Le rôle lui vaut son deuxième César, après celui obtenu en 2014 dans un second rôle pour Suzanne de Katell Quillévéré. À cette occasion, elle fait son coming out en remerciant sa compagne Céline Sciamma : "Parce que je l'aime". C'est d'ailleurs avec les yeux de l'amour que Sciamma la filme dans Portrait d'une jeune fille en feu.

En quittant avec fracas les César pour s'insurger contre le sacre de Roman Polanski, Adèle Haenel est devenue un symbole. L'autrice Virginie Despentes salue le lendemain "la guerrière", celle grâce à qui les femmes osent dire : "On se lève et on se casse !" Bientôt, c'est au 7e art que l'actrice tourne le dos.

Ses adieux paraissent dans Télérama en 2023, à quelques jours de l'ouverture du Festival de Cannes, le plus grand rendez-vous mondial du cinéma. Elle dénonce dans sa tribune "la complaisance généralisée du métier vis-à-vis des agresseurs sexuels et, plus généralement, la manière dont ce milieu collabore avec l'ordre mortifère écocide raciste du monde tel qu'il est".

Si elle est partie des plateaux de tournages, elle n'a pas pour autant renoncé à la comédie.
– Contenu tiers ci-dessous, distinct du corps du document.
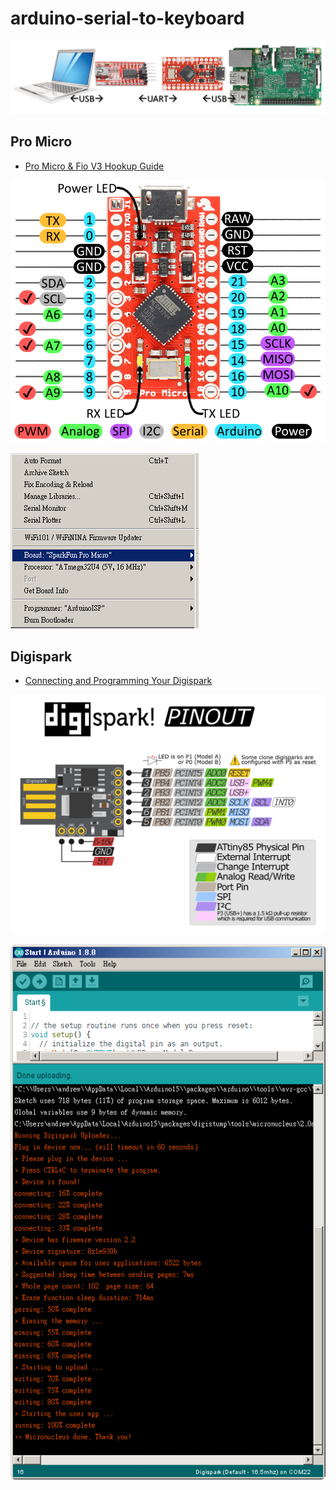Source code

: # arduino-serial-to-keyboard

![](images/wiring-diagram.png)


## Pro Micro

* [Pro Micro & Fio V3 Hookup Guide](https://learn.sparkfun.com/tutorials/pro-micro--fio-v3-hookup-guide/all)

![](images/ProMicro_Pinout.png)

![](images/ProMicro_Setup.png)


## Digispark

* [Connecting and Programming Your Digispark](http://digistump.com/wiki/digispark/tutorials/connecting)

![](images/DigiSpark_Pinout.png)

![](images/DigiSpark_Upload.png)

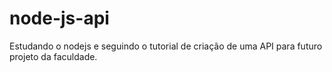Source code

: # node-js-api
Estudando o nodejs e seguindo o tutorial de criação de uma API para futuro projeto da faculdade.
Elle s'est tournée vers le théâtre aux côtés de Gisèle Vienne, metteuse en scène contemporaine. Et continue la lutte, à la gauche de la gauche, contre les violences sexuelles, le racisme et le capitalisme.

Cinq ans après les révélations de la comédienne et l'ouverture d'une enquête, l'affaire Adèle Haenel arrive au tribunal. À 35 ans, c'est une très jeune retraitée qui est attendue sur le banc des parties civiles face à Christophe Ruggia, 59 ans, dont le procès pour agressions sexuelles sur mineure démarre le lundi 9 décembre. Le cinéaste, qui conteste les accusations, et Adèle Haenel, partie civile au procès, viendront à l'audience devant le tribunal correctionnel, selon leurs avocats respectifs.